210 Sixth Avenue, 33rd Floor
Pittsburgh, Pennsylvania 15222
Ladies and Gentlemen:
We have acted as counsel to Education Management LLC, a Delaware limited liability company, and Education Management Finance Corp., a Delaware corporation (together, the “Issuers”), and the subsidiaries of the Issuers listed on Schedule I hereto (collectively, the “Guarantors”), in connection with the Registration Statement on Form S-4 (the “Registration Statement”) filed by the Issuers and the Guarantors with the Securities and Exchange Commission (the “Commission”) under the Securities Act of 1933, as amended, relating to (i) the issuance by the Issuers of $375,000,000 aggregate principal amount of 8 3/4% Senior Notes due 2014 (the “Senior Exchange Notes”) and the issuance by the Guarantors of guarantees (the “Senior Guarantees”) with respect to the Senior Exchange Notes and (ii) the issuance by the Issuers of $385,000,000 aggregate principal amount of 10 1/4% Senior Subordinated Notes due 2016 (the “Senior Subordinated Exchange Notes” and, together with the Senior Exchange Notes, the “Exchange Notes”) and the issuance by the Guarantors of guarantees (the “Senior Subordinated Guarantees” and, together with the Senior Guarantees, the “Guarantees”) with respect to the Senior Subordinated Exchange Notes. The Senior Exchange Notes and the Senior Guarantees will be issued under an indenture dated as of June 1, 2006, (the “Senior Indenture”) among the Issuers, the Guarantors and The Bank of New York, as trustee (the “Trustee”), and the Senior Subordinated Exchange Notes and the Senior Subordinated Guarantees will be issued under an indenture dated as of June 1, 2006 (the “Senior Subordinated Indenture” and, together with the Senior Indenture, the “Indentures”) among the Issuers, the Guarantors and the Trustee. The Senior Exchange Notes will be offered by the Issuers in exchange for $375,000,000 aggregate principal amount of its outstanding 8 3/4% Senior Notes due 2014 and the Senior
Education Management LLC | November 7, 2006 |
Education Management Finance Corp. | |
Subordinated Exchange Notes will be offered by the Issuers in exchange for $385,000,000 aggregate principal amount of its outstanding 10 1/4% Senior Subordinated Notes due 2016.

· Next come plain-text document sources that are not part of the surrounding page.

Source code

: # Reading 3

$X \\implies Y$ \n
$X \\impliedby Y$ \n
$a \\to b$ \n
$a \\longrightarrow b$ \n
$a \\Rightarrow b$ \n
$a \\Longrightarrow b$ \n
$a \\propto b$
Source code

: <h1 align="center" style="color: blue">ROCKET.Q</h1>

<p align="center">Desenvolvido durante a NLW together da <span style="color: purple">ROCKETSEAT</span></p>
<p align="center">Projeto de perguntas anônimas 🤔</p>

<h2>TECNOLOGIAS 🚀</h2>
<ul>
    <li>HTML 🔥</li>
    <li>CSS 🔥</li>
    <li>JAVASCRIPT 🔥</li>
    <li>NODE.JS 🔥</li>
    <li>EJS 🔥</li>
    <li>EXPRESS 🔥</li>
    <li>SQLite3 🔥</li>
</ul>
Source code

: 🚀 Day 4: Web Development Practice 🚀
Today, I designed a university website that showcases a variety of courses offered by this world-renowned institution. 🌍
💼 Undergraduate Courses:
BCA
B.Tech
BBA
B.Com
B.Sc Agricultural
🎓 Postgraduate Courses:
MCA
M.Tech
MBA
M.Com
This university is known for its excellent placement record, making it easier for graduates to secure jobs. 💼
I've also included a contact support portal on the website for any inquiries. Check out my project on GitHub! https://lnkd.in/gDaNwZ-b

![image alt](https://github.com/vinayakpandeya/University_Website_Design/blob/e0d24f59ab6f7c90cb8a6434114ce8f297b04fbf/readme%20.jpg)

We have examined the Registration Statement and the Indentures, which have been filed with the Commission as exhibits to the Registration Statement. We also have examined the originals, or duplicates or certified or conformed copies, of such corporate records, agreements, documents and other instruments and have made such other investigations as we have deemed relevant and necessary in connection with the opinions hereinafter set forth.As to questions of fact material to this opinion, we have relied upon certificates or comparable documents of public officials and of officers and representatives of the Issuers and the Guarantors.
In rendering the opinions set forth below, we have assumed the genuineness of all signatures, the legal capacity of natural persons, the authenticity of all documents submitted to us as originals, the conformity to original documents of all documents submitted to us as duplicates or certified or conformed copies and the authenticity of the originals of such latter documents. We also have assumed that the Indentures are the valid and legally binding obligations of the Trustee.
Based upon the foregoing, and subject to the qualifications, assumptions and limitations stated herein, we are of the opinion that:
1. When the Exchange Notes have been duly executed, authenticated, issued and delivered in accordance with the provisions of the applicable Indenture upon consummation of the respective exchanges described above, the Exchange Notes will constitute valid and legally binding obligations of the Issuers enforceable against the Issuers in accordance with their terms.
2. When (a) the Exchange Notes have been duly executed, authenticated, issued and delivered in accordance with the provisions of the applicable Indenture upon consummation of the respective exchanges and (b) the Guarantees have been duly issued, the Guarantees will constitute valid and legally binding obligations of the Guarantors enforceable against the Guarantors in accordance with their terms.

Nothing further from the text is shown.